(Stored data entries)
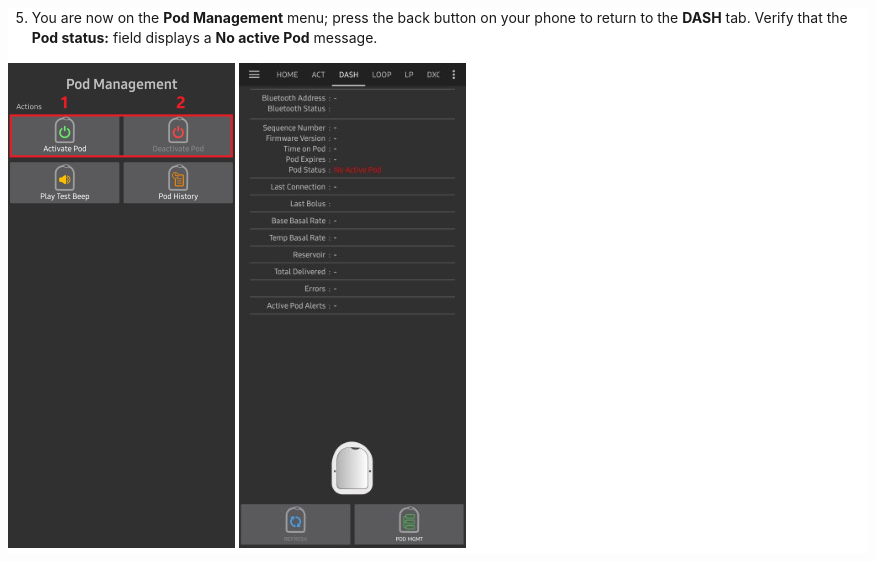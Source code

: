 5. You are now on the **Pod Management** menu; press the back button on your phone to return to the **DASH** tab. Verify that the **Pod status:** field displays a **No active Pod** message.

![Deactivate_Pod_7](../images/DASH%20images/Deactivate%20Pod/Deactivate_Pod_7.png) ![Deactivate_Pod_8](../images/DASH%20images/Deactivate%20Pod/Deactivate_Pod_8.jpg)
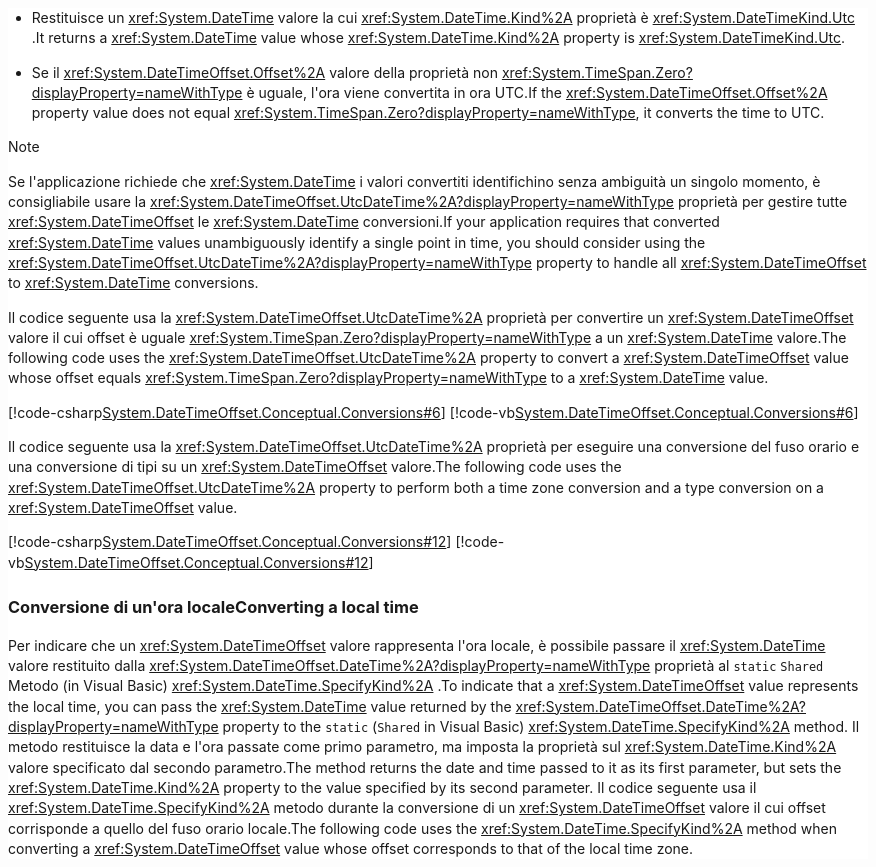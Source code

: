 - <span data-ttu-id="07ee0-136">Restituisce un <xref:System.DateTime> valore la cui <xref:System.DateTime.Kind%2A> proprietà è <xref:System.DateTimeKind.Utc> .</span><span class="sxs-lookup"><span data-stu-id="07ee0-136">It returns a <xref:System.DateTime> value whose <xref:System.DateTime.Kind%2A> property is <xref:System.DateTimeKind.Utc>.</span></span>

- <span data-ttu-id="07ee0-137">Se il <xref:System.DateTimeOffset.Offset%2A> valore della proprietà non <xref:System.TimeSpan.Zero?displayProperty=nameWithType> è uguale, l'ora viene convertita in ora UTC.</span><span class="sxs-lookup"><span data-stu-id="07ee0-137">If the <xref:System.DateTimeOffset.Offset%2A> property value does not equal <xref:System.TimeSpan.Zero?displayProperty=nameWithType>, it converts the time to UTC.</span></span>

> [!NOTE]
> <span data-ttu-id="07ee0-138">Se l'applicazione richiede che <xref:System.DateTime> i valori convertiti identifichino senza ambiguità un singolo momento, è consigliabile usare la <xref:System.DateTimeOffset.UtcDateTime%2A?displayProperty=nameWithType> proprietà per gestire tutte <xref:System.DateTimeOffset> le <xref:System.DateTime> conversioni.</span><span class="sxs-lookup"><span data-stu-id="07ee0-138">If your application requires that converted <xref:System.DateTime> values unambiguously identify a single point in time, you should consider using the <xref:System.DateTimeOffset.UtcDateTime%2A?displayProperty=nameWithType> property to handle all <xref:System.DateTimeOffset> to <xref:System.DateTime> conversions.</span></span>

<span data-ttu-id="07ee0-139">Il codice seguente usa la <xref:System.DateTimeOffset.UtcDateTime%2A> proprietà per convertire un <xref:System.DateTimeOffset> valore il cui offset è uguale <xref:System.TimeSpan.Zero?displayProperty=nameWithType> a un <xref:System.DateTime> valore.</span><span class="sxs-lookup"><span data-stu-id="07ee0-139">The following code uses the <xref:System.DateTimeOffset.UtcDateTime%2A> property to convert a <xref:System.DateTimeOffset> value whose offset equals <xref:System.TimeSpan.Zero?displayProperty=nameWithType> to a <xref:System.DateTime> value.</span></span>

[!code-csharp[System.DateTimeOffset.Conceptual.Conversions#6](../../../samples/snippets/csharp/VS_Snippets_CLR_System/system.DateTimeOffset.Conceptual.Conversions/cs/Conversions.cs#6)]
[!code-vb[System.DateTimeOffset.Conceptual.Conversions#6](../../../samples/snippets/visualbasic/VS_Snippets_CLR_System/system.DateTimeOffset.Conceptual.Conversions/vb/Conversions.vb#6)]

<span data-ttu-id="07ee0-140">Il codice seguente usa la <xref:System.DateTimeOffset.UtcDateTime%2A> proprietà per eseguire una conversione del fuso orario e una conversione di tipi su un <xref:System.DateTimeOffset> valore.</span><span class="sxs-lookup"><span data-stu-id="07ee0-140">The following code uses the <xref:System.DateTimeOffset.UtcDateTime%2A> property to perform both a time zone conversion and a type conversion on a <xref:System.DateTimeOffset> value.</span></span>

[!code-csharp[System.DateTimeOffset.Conceptual.Conversions#12](../../../samples/snippets/csharp/VS_Snippets_CLR_System/system.DateTimeOffset.Conceptual.Conversions/cs/Conversions.cs#12)]
[!code-vb[System.DateTimeOffset.Conceptual.Conversions#12](../../../samples/snippets/visualbasic/VS_Snippets_CLR_System/system.DateTimeOffset.Conceptual.Conversions/vb/Conversions.vb#12)]

### <a name="converting-a-local-time"></a><span data-ttu-id="07ee0-141">Conversione di un'ora locale</span><span class="sxs-lookup"><span data-stu-id="07ee0-141">Converting a local time</span></span>

<span data-ttu-id="07ee0-142">Per indicare che un <xref:System.DateTimeOffset> valore rappresenta l'ora locale, è possibile passare il <xref:System.DateTime> valore restituito dalla <xref:System.DateTimeOffset.DateTime%2A?displayProperty=nameWithType> proprietà al `static` `Shared` Metodo (in Visual Basic) <xref:System.DateTime.SpecifyKind%2A> .</span><span class="sxs-lookup"><span data-stu-id="07ee0-142">To indicate that a <xref:System.DateTimeOffset> value represents the local time, you can pass the <xref:System.DateTime> value returned by the <xref:System.DateTimeOffset.DateTime%2A?displayProperty=nameWithType> property to the `static` (`Shared` in Visual Basic) <xref:System.DateTime.SpecifyKind%2A> method.</span></span> <span data-ttu-id="07ee0-143">Il metodo restituisce la data e l'ora passate come primo parametro, ma imposta la proprietà sul <xref:System.DateTime.Kind%2A> valore specificato dal secondo parametro.</span><span class="sxs-lookup"><span data-stu-id="07ee0-143">The method returns the date and time passed to it as its first parameter, but sets the <xref:System.DateTime.Kind%2A> property to the value specified by its second parameter.</span></span> <span data-ttu-id="07ee0-144">Il codice seguente usa il <xref:System.DateTime.SpecifyKind%2A> metodo durante la conversione di un <xref:System.DateTimeOffset> valore il cui offset corrisponde a quello del fuso orario locale.</span><span class="sxs-lookup"><span data-stu-id="07ee0-144">The following code uses the <xref:System.DateTime.SpecifyKind%2A> method when converting a <xref:System.DateTimeOffset> value whose offset corresponds to that of the local time zone.</span></span>
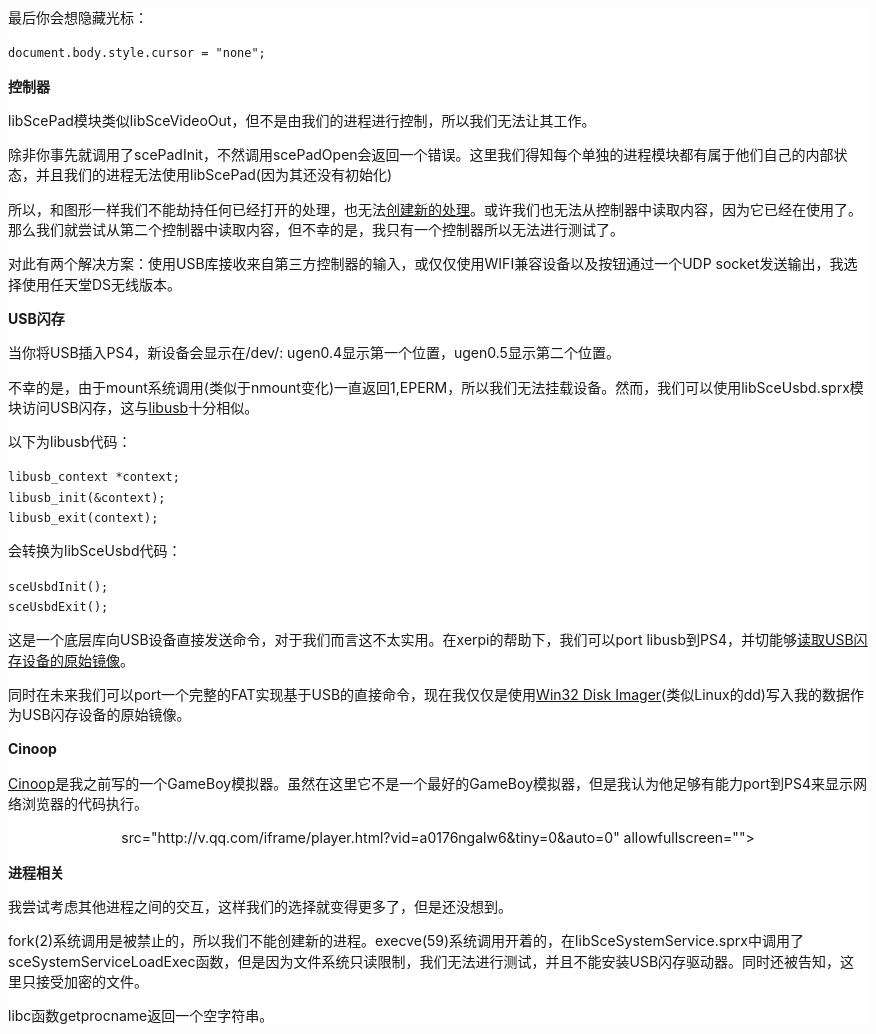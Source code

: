 最后你会想隐藏光标：

```
document.body.style.cursor = "none";
```

**控制器**

libScePad模块类似libSceVideoOut，但不是由我们的进程进行控制，所以我们无法让其工作。

除非你事先就调用了scePadInit，不然调用scePadOpen会返回一个错误。这里我们得知每个单独的进程模块都有属于他们自己的内部状态，并且我们的进程无法使用libScePad(因为其还没有初始化)

所以，和图形一样我们不能劫持任何已经打开的处理，也无法[创建新的处理](https://github.com/CTurt/PS4-SDK/blob/master/examples/pad/source/main.c)。或许我们也无法从控制器中读取内容，因为它已经在使用了。那么我们就尝试从第二个控制器中读取内容，但不幸的是，我只有一个控制器所以无法进行测试了。

对此有两个解决方案：使用USB库接收来自第三方控制器的输入，或仅仅使用WIFI兼容设备以及按钮通过一个UDP socket发送输出，我选择使用任天堂DS无线版本。

**USB闪存**

当你将USB插入PS4，新设备会显示在/dev/: ugen0.4显示第一个位置，ugen0.5显示第二个位置。

不幸的是，由于mount系统调用(类似于nmount变化)一直返回1,EPERM，所以我们无法挂载设备。然而，我们可以使用libSceUsbd.sprx模块访问USB闪存，这与[libusb](http://www.freebsd.org/cgi/man.cgi?format=html&query=libusb%283%29)十分相似。

以下为libusb代码：

```
libusb_context *context; 
libusb_init(&context); 
libusb_exit(context);
```

会转换为libSceUsbd代码：

```
sceUsbdInit(); 
sceUsbdExit();
```

这是一个底层库向USB设备直接发送命令，对于我们而言这不太实用。在xerpi的帮助下，我们可以port libusb到PS4，并切能够[读取USB闪存设备的原始镜像](https://github.com/CTurt/PS4-SDK/blob/master/examples/usb/storage/source/main.c)。

同时在未来我们可以port一个完整的FAT实现基于USB的直接命令，现在我仅仅是使用[Win32 Disk Imager](http://sourceforge.net/projects/win32diskimager/)(类似Linux的dd)写入我的数据作为USB闪存设备的原始镜像。

**Cinoop**

[Cinoop](https://cturt.github.io/cinoop.html)是我之前写的一个GameBoy模拟器。虽然在这里它不是一个最好的GameBoy模拟器，但是我认为他足够有能力port到PS4来显示网络浏览器的代码执行。

<center>src="http://v.qq.com/iframe/player.html?vid=a0176ngalw6&tiny=0&auto=0" allowfullscreen=""></center>

**进程相关**

我尝试考虑其他进程之间的交互，这样我们的选择就变得更多了，但是还没想到。

fork(2)系统调用是被禁止的，所以我们不能创建新的进程。execve(59)系统调用开着的，在libSceSystemService.sprx中调用了sceSystemServiceLoadExec函数，但是因为文件系统只读限制，我们无法进行测试，并且不能安装USB闪存驱动器。同时还被告知，这里只接受加密的文件。

libc函数getprocname返回一个空字符串。
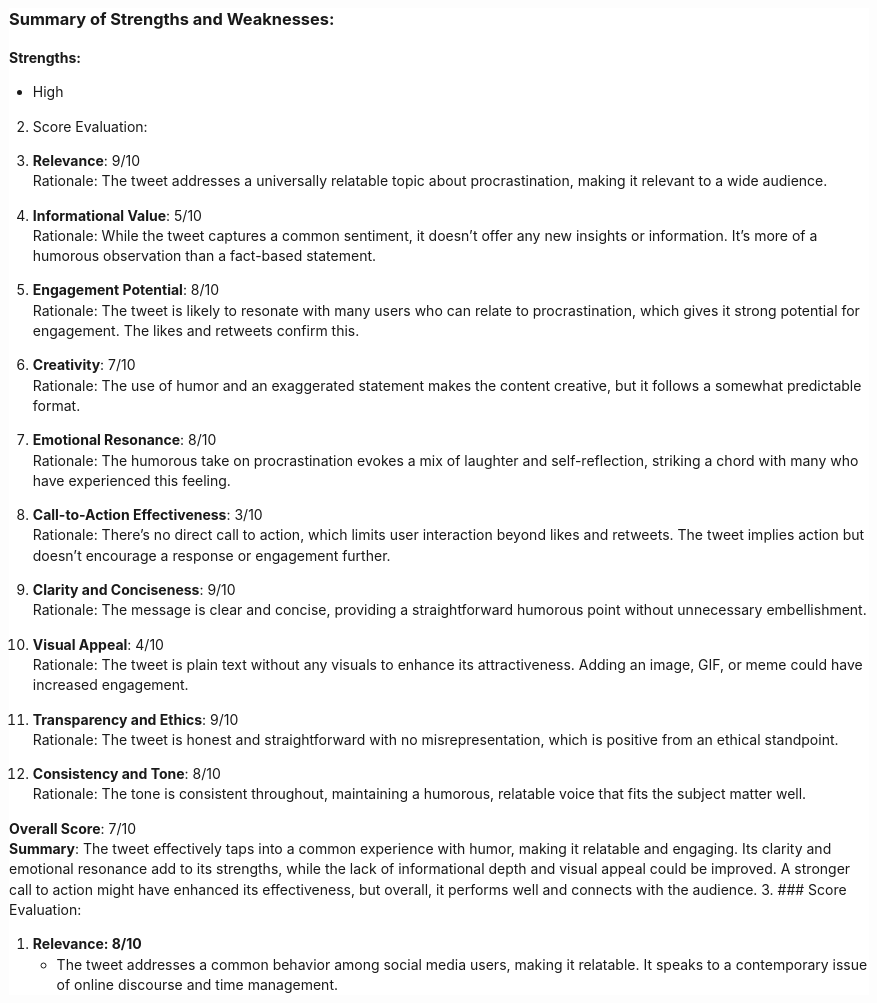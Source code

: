 ### Summary of Strengths and Weaknesses:
**Strengths:**
- High
2. Score Evaluation:

1. **Relevance**: 9/10  
   Rationale: The tweet addresses a universally relatable topic about procrastination, making it relevant to a wide audience. 

2. **Informational Value**: 5/10  
   Rationale: While the tweet captures a common sentiment, it doesn’t offer any new insights or information. It’s more of a humorous observation than a fact-based statement.

3. **Engagement Potential**: 8/10  
   Rationale: The tweet is likely to resonate with many users who can relate to procrastination, which gives it strong potential for engagement. The likes and retweets confirm this.

4. **Creativity**: 7/10  
   Rationale: The use of humor and an exaggerated statement makes the content creative, but it follows a somewhat predictable format.

5. **Emotional Resonance**: 8/10  
   Rationale: The humorous take on procrastination evokes a mix of laughter and self-reflection, striking a chord with many who have experienced this feeling.

6. **Call-to-Action Effectiveness**: 3/10  
   Rationale: There’s no direct call to action, which limits user interaction beyond likes and retweets. The tweet implies action but doesn’t encourage a response or engagement further.

7. **Clarity and Conciseness**: 9/10  
   Rationale: The message is clear and concise, providing a straightforward humorous point without unnecessary embellishment.

8. **Visual Appeal**: 4/10  
   Rationale: The tweet is plain text without any visuals to enhance its attractiveness. Adding an image, GIF, or meme could have increased engagement.

9. **Transparency and Ethics**: 9/10  
   Rationale: The tweet is honest and straightforward with no misrepresentation, which is positive from an ethical standpoint.

10. **Consistency and Tone**: 8/10  
   Rationale: The tone is consistent throughout, maintaining a humorous, relatable voice that fits the subject matter well.

**Overall Score**: 7/10  
**Summary**: The tweet effectively taps into a common experience with humor, making it relatable and engaging. Its clarity and emotional resonance add to its strengths, while the lack of informational depth and visual appeal could be improved. A stronger call to action might have enhanced its effectiveness, but overall, it performs well and connects with the audience.
3. ### Score Evaluation:

1. **Relevance: 8/10**
   - The tweet addresses a common behavior among social media users, making it relatable. It speaks to a contemporary issue of online discourse and time management.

▸ What the task asks
Which lines above hold the string "users"? Copy each of them.

▸ Result for this exercise
   Rationale: The tweet is likely to resonate with many users who can relate to procrastination, which gives it strong potential for engagement. The likes and retweets confirm this.
   - The tweet addresses a common behavior among social media users, making it relatable. It speaks to a contemporary issue of online discourse and time management.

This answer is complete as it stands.